Using alloy 800HT in a conventional quenching system, you can increase your heat-treating capacity by 50% or more. The major reason for using this alloy is to extend the critical temperature range of the quenching media itself, thus allowing higher hardness levels to be achieved and higher strength levels to be maintained over longer periods.
This alloy is very strong even at high temperatures, making it a great material for marine engine parts, exhaust systems, and heat exchangers. The high amount of chromium in the steel gives it solid corrosion resistance, especially for a ship or boat with extremely humid and salty conditions. The nickel keeps the steel strong and resistant to shock, highlighted by its ability to withstand high temperatures. The carbon of nickel makes the steel more durable and increases its resistance.
Oil and gas exploration
Alloy 800HT is an age-hardenable nickel-iron-chromium-copper alloy known for its strength at high temperatures. Alloy 800HT is used for drill pipes and tubes in oil and gas exploration offshore applications. The alloy 800HT is mainly used as a liner in oil and gas exploration, which can be applied to the wells’ inner and outer walls. It has excellent corrosion resistance, and you don’t need to pay extra cost for its high-temperature resistance.
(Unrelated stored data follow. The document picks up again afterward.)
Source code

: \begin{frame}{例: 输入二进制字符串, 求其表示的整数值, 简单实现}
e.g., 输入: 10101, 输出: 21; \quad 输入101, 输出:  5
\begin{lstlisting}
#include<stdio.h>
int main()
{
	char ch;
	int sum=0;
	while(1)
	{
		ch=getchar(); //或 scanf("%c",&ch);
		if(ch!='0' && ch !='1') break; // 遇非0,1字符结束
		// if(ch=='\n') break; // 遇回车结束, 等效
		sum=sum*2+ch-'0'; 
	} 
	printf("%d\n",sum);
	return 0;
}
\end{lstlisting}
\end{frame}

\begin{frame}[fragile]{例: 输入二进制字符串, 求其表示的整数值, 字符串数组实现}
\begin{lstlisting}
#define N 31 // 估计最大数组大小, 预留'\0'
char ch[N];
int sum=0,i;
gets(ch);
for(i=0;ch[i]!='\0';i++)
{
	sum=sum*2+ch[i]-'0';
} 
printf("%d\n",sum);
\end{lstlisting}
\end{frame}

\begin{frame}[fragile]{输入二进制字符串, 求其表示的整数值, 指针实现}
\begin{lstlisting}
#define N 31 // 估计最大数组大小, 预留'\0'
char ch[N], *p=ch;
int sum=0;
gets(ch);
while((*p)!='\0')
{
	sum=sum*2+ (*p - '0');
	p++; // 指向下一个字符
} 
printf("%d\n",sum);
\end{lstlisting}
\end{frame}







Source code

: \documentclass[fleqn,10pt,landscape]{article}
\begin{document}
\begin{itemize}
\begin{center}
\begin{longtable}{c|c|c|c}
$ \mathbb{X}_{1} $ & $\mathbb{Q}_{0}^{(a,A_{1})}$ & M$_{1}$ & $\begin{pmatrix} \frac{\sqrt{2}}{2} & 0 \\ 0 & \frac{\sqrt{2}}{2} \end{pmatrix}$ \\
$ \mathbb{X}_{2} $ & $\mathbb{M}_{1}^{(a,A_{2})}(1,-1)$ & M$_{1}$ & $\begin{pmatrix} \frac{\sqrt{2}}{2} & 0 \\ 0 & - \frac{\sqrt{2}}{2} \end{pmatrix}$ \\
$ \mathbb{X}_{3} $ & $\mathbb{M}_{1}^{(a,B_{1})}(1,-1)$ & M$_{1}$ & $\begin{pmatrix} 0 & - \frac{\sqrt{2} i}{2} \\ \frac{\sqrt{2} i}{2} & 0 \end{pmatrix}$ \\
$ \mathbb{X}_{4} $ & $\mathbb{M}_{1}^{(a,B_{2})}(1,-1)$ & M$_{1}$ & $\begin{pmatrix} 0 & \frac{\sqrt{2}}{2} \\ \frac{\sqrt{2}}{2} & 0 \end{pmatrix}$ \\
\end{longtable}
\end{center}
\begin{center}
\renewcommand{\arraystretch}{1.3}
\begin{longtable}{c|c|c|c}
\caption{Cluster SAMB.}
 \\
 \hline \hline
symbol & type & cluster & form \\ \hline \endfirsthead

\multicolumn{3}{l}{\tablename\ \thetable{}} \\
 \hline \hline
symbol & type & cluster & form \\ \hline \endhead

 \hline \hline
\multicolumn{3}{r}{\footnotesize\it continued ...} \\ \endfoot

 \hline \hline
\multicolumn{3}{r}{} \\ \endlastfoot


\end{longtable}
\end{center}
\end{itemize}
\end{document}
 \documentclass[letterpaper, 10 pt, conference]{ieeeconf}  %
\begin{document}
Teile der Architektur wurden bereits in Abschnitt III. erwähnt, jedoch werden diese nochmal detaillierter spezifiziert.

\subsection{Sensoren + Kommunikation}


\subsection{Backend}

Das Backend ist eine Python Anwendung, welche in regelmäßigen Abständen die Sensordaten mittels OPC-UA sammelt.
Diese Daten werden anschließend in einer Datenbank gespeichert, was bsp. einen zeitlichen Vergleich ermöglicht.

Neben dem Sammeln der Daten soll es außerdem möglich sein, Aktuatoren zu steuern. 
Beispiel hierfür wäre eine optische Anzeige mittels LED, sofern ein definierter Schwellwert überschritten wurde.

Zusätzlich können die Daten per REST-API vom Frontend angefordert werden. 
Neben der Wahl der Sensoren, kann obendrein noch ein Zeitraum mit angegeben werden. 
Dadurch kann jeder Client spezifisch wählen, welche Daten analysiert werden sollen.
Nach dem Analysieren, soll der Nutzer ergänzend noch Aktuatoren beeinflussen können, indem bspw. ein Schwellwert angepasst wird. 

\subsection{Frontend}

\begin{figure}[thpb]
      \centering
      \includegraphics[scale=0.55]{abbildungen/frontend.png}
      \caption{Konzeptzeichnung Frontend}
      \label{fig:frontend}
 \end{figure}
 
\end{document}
Liners made of alloy 800HT are the preferred selection of well construction companies.
In a nutshell
Alloys 800h and 800ht are high-strength, high-temperature alloys used to replace the popular alloy 600 series. They have a wide range of uses in many industries, including aerospace, petrochemical, chemical processing, and more. Their high strength allows them to be used in situations that would be unsafe for other alloys.